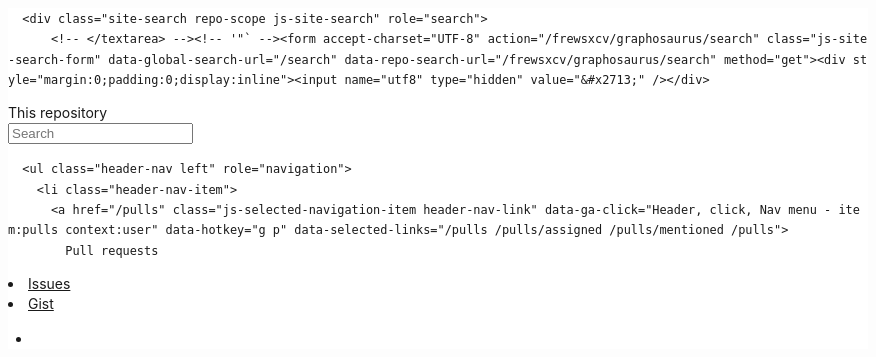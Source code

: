 
      <div class="site-search repo-scope js-site-search" role="search">
          <!-- </textarea> --><!-- '"` --><form accept-charset="UTF-8" action="/frewsxcv/graphosaurus/search" class="js-site-search-form" data-global-search-url="/search" data-repo-search-url="/frewsxcv/graphosaurus/search" method="get"><div style="margin:0;padding:0;display:inline"><input name="utf8" type="hidden" value="&#x2713;" /></div>
  <label class="js-chromeless-input-container form-control">
    <div class="scope-badge">This repository</div>
    <input type="text"
      class="js-site-search-focus js-site-search-field is-clearable chromeless-input"
      data-hotkey="s"
      name="q"
      placeholder="Search"
      aria-label="Search this repository"
      data-global-scope-placeholder="Search GitHub"
      data-repo-scope-placeholder="Search"
      tabindex="1"
      autocapitalize="off">
  </label>
</form>
      </div>

      <ul class="header-nav left" role="navigation">
        <li class="header-nav-item">
          <a href="/pulls" class="js-selected-navigation-item header-nav-link" data-ga-click="Header, click, Nav menu - item:pulls context:user" data-hotkey="g p" data-selected-links="/pulls /pulls/assigned /pulls/mentioned /pulls">
            Pull requests
</a>        </li>
        <li class="header-nav-item">
          <a href="/issues" class="js-selected-navigation-item header-nav-link" data-ga-click="Header, click, Nav menu - item:issues context:user" data-hotkey="g i" data-selected-links="/issues /issues/assigned /issues/mentioned /issues">
            Issues
</a>        </li>
          <li class="header-nav-item">
            <a class="header-nav-link" href="https://gist.github.com/" data-ga-click="Header, go to gist, text:gist">Gist</a>
          </li>
      </ul>

    
<ul class="header-nav user-nav right" id="user-links">
  <li class="header-nav-item">
      <span class="js-socket-channel js-updatable-content"
        data-channel="notification-changed:sonjageorgievska"
        data-url="/notifications/header">
      <a href="/notifications" aria-label="You have no unread notifications" class="header-nav-link notification-indicator tooltipped tooltipped-s" data-ga-click="Header, go to notifications, icon:read" data-hotkey="g n">
          <span class="mail-status all-read"></span>
          <span class="octicon octicon-bell"></span>
</a>  </span>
::::::::
- [What to produce]:
Set down, unchanged, the line that contains "menu - item:issues" together with every later line in the records, through the last one.

- [Answer to this problem]:
          <a href="/issues" class="js-selected-navigation-item header-nav-link" data-ga-click="Header, click, Nav menu - item:issues context:user" data-hotkey="g i" data-selected-links="/issues /issues/assigned /issues/mentioned /issues">
            Issues
</a>        </li>
          <li class="header-nav-item">
            <a class="header-nav-link" href="https://gist.github.com/" data-ga-click="Header, go to gist, text:gist">Gist</a>
          </li>
      </ul>

    
<ul class="header-nav user-nav right" id="user-links">
  <li class="header-nav-item">
      <span class="js-socket-channel js-updatable-content"
        data-channel="notification-changed:sonjageorgievska"
        data-url="/notifications/header">
      <a href="/notifications" aria-label="You have no unread notifications" class="header-nav-link notification-indicator tooltipped tooltipped-s" data-ga-click="Header, go to notifications, icon:read" data-hotkey="g n">
          <span class="mail-status all-read"></span>
          <span class="octicon octicon-bell"></span>
</a>  </span>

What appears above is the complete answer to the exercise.